Por eso, aún resultan más emotivas las ofrendas cuando se producen en la parte vieja del Cementerio General. Porque aquellos que depositan flores no conocen a los que allí duermen. Como mucho, unas fotos sepia y referencias más o menos vagas se van perdiendo con el tiempo. Es un ejercicio de amor hacia aquellos que se fueron hace cien o ciento cincuenta años.

Cien años es, por ejemplo, lo que ha pasado desde que se fue el matrimonio formado por Rosa Vilata y Ramón Aviñó, que tuvieron una venturosa y larga vida.

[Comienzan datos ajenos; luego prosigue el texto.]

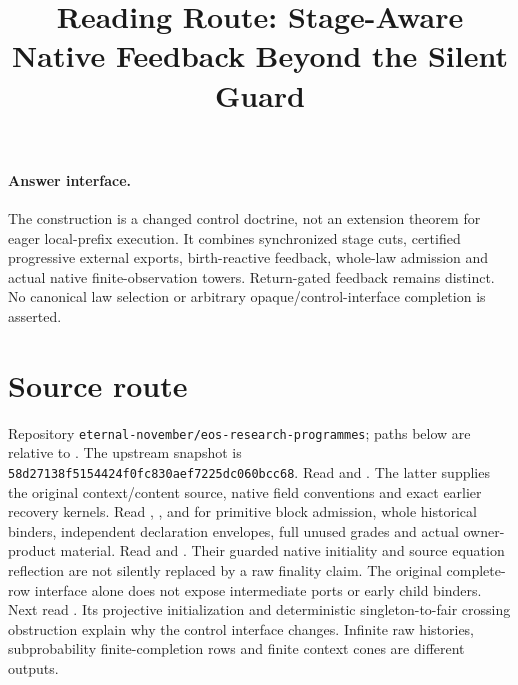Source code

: \documentclass{article}
\title{Reading Route: Stage-Aware Native Feedback Beyond the Silent Guard}
\begin{document}
\maketitle
\paragraph{Answer interface.} The construction is a changed control doctrine, not an extension theorem for eager local-prefix execution. It combines synchronized stage cuts, certified progressive external exports, birth-reactive feedback, whole-law admission and actual native finite-observation towers. Return-gated feedback remains distinct. No canonical law selection or arbitrary opaque/control-interface completion is asserted.
\section{Source route}
Repository \texttt{eternal-november/eos-research-programmes}; paths below are relative to . The upstream snapshot is \texttt{58d27138f5154424f0fc830aef7225dc060bcc68}.
Read  and . The latter supplies the original context/content source, native field conventions and exact earlier recovery kernels. Read , , and  for primitive block admission, whole historical binders, independent declaration envelopes, full unused grades and actual owner-product material.
Read  and . Their guarded native initiality and source equation reflection are not silently replaced by a raw finality claim. The original complete-row interface alone does not expose intermediate ports or early child binders.
Next read . Its projective initialization and deterministic singleton-to-fair crossing obstruction explain why the control interface changes. Infinite raw histories, subprobability finite-completion rows and finite context cones are different outputs.
\end{document}
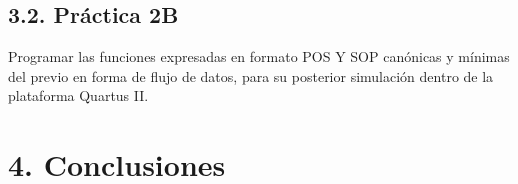 \documentclass[letterpaper]{article} %
\begin{document}
                

                

        \subsection*{3.2. Pr\'actica 2B}
        Programar las funciones expresadas en formato POS Y SOP can\'onicas y m\'inimas del previo
        en forma de flujo de datos, para su posterior simulación dentro de la plataforma Quartus II.

        

    \section*{4. Conclusiones}

    
\end{document}
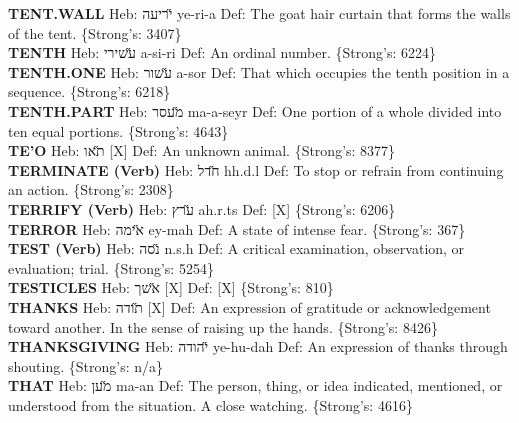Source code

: {\textbf{TENT.WALL} Heb: {\large\H יריעה} ye-ri-a Def: The goat hair curtain that forms the walls of the tent. \{Strong's: 3407\}\hfill{}\\

\textbf{TENTH} Heb: {\large\H עשירי} a-si-ri Def: An ordinal number. \{Strong's: 6224\}\hfill{}\\

\textbf{TENTH.ONE} Heb: {\large\H עשור} a-sor Def: That which occupies the tenth position in a sequence. \{Strong's: 6218\}\hfill{}\\

\textbf{TENTH.PART} Heb: {\large\H מעסר} ma-a-seyr Def: One portion of a whole divided into ten equal portions. \{Strong's: 4643\}\hfill{}\\

\textbf{TE'O} Heb: {\large\H תאו} {[}X{]} Def: An unknown animal. \{Strong's: 8377\}\hfill{}\\

\textbf{TERMINATE (Verb)} Heb: {\large\H חדל} hh.d.l Def: To stop or refrain from continuing an action. \{Strong's: 2308\}\hfill{}\\

\textbf{TERRIFY (Verb)} Heb: {\large\H ערץ} ah.r.ts Def: {[}X{]} \{Strong's: 6206\}\hfill{}\\

\textbf{TERROR} Heb: {\large\H אימה} ey-mah Def: A state of intense fear. \{Strong's: 367\}\hfill{}\\

\textbf{TEST (Verb)} Heb: {\large\H נסה} n.s.h Def: A critical examination, observation, or evaluation; trial. \{Strong's: 5254\}\hfill{}\\

\textbf{TESTICLES} Heb: {\large\H אשך} {[}X{]} Def: {[}X{]} \{Strong's: 810\}\hfill{}\\

\textbf{THANKS} Heb: {\large\H תודה} {[}X{]} Def: An expression of gratitude or acknowledgement toward another. In the sense of raising up the hands. \{Strong's: 8426\}\hfill{}\\

\textbf{THANKSGIVING} Heb: {\large\H יהודה} ye-hu-dah Def: An expression of thanks through shouting. \{Strong's: n/a\}\hfill{}\\

\textbf{THAT} Heb: {\large\H מען} ma-an Def: The person, thing, or idea indicated, mentioned, or understood from the situation. A close watching. \{Strong's: 4616\}\hfill{}\\

}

Poco después sí que se unió un joven, Tomás Laguarda, cuya foto aún aprecia un aire distinguido.

Un rotundo ramo de rosas rojas queda a los pies de con Vicente Hernández, fallecido en 1872, cuyos datos vitales están prácticamente borrados. Más se distingue la lápida donde unas orquídeas y rosas dan color a lugar donde reposan don Ramón Orellana y doña Emilia Sacanelles. El se marchó en 1889 y ella le sobrevivió hasta 1914 y la reunión la hicieron «sus sobrinos, albaceas y testamentarios». El nicho fue abierto en 1828 para depositar a Clotilde Esteve, prematuramente muerta el día de Año Nuevo de 1918 y cuya foto apenas se distingue. Su estela sostiene las flores primorosamente. Los sobrinos son también quienes sellaron la tumba de Lorenzo Ysern en 1892 para reunirse con su esposa, Carmen Sacristán, que había sido enterrada en 1864.

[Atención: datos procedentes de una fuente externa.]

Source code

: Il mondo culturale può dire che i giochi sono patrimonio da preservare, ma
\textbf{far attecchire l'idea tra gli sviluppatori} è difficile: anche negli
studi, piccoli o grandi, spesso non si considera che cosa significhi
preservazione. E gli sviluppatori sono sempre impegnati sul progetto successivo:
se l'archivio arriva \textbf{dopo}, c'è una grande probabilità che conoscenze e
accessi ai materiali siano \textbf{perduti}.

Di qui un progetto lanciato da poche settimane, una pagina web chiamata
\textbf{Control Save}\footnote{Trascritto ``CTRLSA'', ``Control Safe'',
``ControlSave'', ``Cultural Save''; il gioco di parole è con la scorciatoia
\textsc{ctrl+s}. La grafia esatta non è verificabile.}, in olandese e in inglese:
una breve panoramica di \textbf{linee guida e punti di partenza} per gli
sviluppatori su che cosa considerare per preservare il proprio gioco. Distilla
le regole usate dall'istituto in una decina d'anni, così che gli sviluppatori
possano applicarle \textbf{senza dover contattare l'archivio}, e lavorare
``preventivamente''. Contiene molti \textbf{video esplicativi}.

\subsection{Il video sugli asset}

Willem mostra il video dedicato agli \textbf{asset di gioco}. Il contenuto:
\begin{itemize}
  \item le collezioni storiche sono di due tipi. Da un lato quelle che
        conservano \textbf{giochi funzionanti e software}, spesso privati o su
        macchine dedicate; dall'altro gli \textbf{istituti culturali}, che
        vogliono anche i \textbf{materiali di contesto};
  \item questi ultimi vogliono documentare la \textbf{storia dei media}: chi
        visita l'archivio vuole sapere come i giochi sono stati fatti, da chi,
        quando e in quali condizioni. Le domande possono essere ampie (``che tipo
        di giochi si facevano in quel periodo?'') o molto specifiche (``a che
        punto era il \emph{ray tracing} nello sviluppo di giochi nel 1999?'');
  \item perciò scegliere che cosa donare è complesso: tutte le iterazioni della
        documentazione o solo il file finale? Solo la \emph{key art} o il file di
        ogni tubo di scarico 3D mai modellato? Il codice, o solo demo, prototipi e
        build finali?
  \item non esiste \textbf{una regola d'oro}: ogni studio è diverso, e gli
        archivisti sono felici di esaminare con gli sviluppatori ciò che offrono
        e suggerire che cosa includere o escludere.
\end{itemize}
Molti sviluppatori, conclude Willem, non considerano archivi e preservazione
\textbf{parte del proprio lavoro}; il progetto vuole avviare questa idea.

La muerte podía ser muy cruel, como debió ser con Joaquín Sorolla y Concepción Bastida. Los descendientes de quinta o sexta generación que han puesto flores en una vieja jardinera seguro que conocen qué pasó para que fueran enterrados con apenas tres días de diferencia teniendo él 32 años y ella 27, un infausto agosto de 1865.

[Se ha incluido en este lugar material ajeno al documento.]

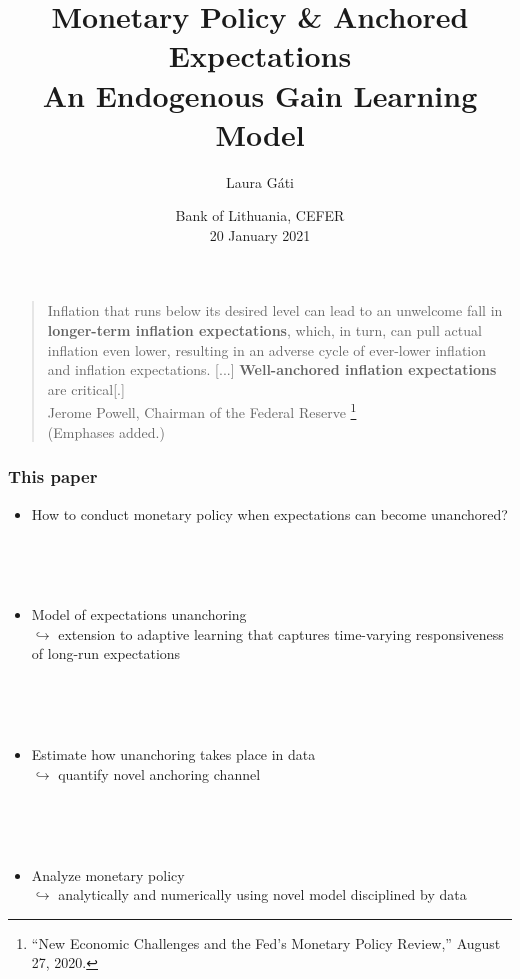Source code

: \documentclass[10pt]{beamer}
\author[]{Laura G\'ati}
\institute[]{Boston College}
\title[]{Monetary Policy \& Anchored Expectations \\
An Endogenous Gain Learning Model}
\date[]{Bank of Lithuania, CEFER \\
\vspace{0.2cm}
20 January 2021}
\begin{document}
\begin{frame}[plain] %

\maketitle

\end{frame}




\begin{frame}\label{motivation}
	
\begin{quote}
Inflation that runs below its desired level can lead to an unwelcome fall in \textbf{longer-term inflation expectations}, which, in turn, can pull actual inflation even lower, resulting in an adverse cycle of ever-lower inflation and inflation expectations.
[...]  \textbf{Well-anchored inflation expectations} are critical[.]  \\
Jerome Powell, Chairman of the Federal Reserve \footnote{``New Economic Challenges and the Fed's Monetary Policy Review,''  August 27, 2020.} \\
(Emphases added.)
\end{quote}	



\end{frame}






\begin{frame}
	\frametitle{This paper}
	
	\begin{itemize}
	\item How to conduct monetary policy when expectations can become unanchored?
	
	\
	
	\

	\item Model of expectations unanchoring  \\
	$\hookrightarrow$ extension to adaptive learning that captures time-varying responsiveness of long-run expectations
	
	
	\
	
	\
	
	\item Estimate how unanchoring takes place in data \\
	$\hookrightarrow$ quantify novel anchoring channel
	
	\
	
	\
	
	\item Analyze monetary policy \\
	$\hookrightarrow$ analytically and numerically using novel model disciplined by data

	\end{itemize}
	\end{frame}
\end{document}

Las pruebas de amor estremecen como cuando se aprecia una tumba a ras de suelo. Los estragos del tiempo han destrozado la lápida, de la que apenas quedan unos escombros. No hay nombre, ni epitafio, pero alguien recuerda a quien allí esté enterrado, porque al lado hay un pequeño búcaro con tres rosas y unas ramitas de paniculata.

En los laterales de las secciones más antiguas hay nichos de igual tamaño, pero menos profundos, en los que se enterraba niños. Y hay que tener un profundo cariño para depositar toda una bandeja con casi veinte flores, aunque sean artificiales, para recordar a Perico García. Si no hubiese «subido al cielo» con cuatro años, lo normal es que habría muerto de viejo hace varias décadas, puesto que su primera luz la vio hace 122 años. Quienes hayan depositado las flores deben ser sobrinos-tataranietos o incluso sobrinos-choznos. Lo mismo sucede con el nicho de Luisito Martí, enterrado en 1897 con tan sólo once años, pero a quien manos conocidas le han dejado un ramito de flores frescas metidas en una botella de plástico con agua o a Manuel Virto, de 9 años, cuyos padres le esculpieron una lápida en 1877 y donde alguien ha depositado ahora dos peonías.

Un detalle llama la atención en toda esa colmena de tumbas centenarias: prácticamente ninguna de las ofrendas se hace a los cientos de gentilhombres cuyos restos yacen en horizontal. Condes y barones blasonados, militares de altísima graduación reposan en el Cementerio General. Enterrarse allí no estaba al alcance de todo el mundo, pero ayunos de recuerdo. Unas orquídeas artificiales reposan junto a los restos de Joaquín del Pino, teniente de infantería fallecido en 1872 o de José Prendorgas y Gordon, canónigo de la Catedral de Segorbe. La familia Terol sí que recuerda a don José, «Caballero de la Orden de Carlos III y de la Segunda Clase de Beneficencia» y a su hijo, «Coronel de Infantería de Marina».

Otras veces son manos anónimas las que dejan el recuerdo: aquellos a los que les ha sobrado flor tras honrar a sus muertos y que, por piedad, recuerdan los huesos que allí descansarán perpetuamente. Sin que nadie vuelva a acordarse de ellos.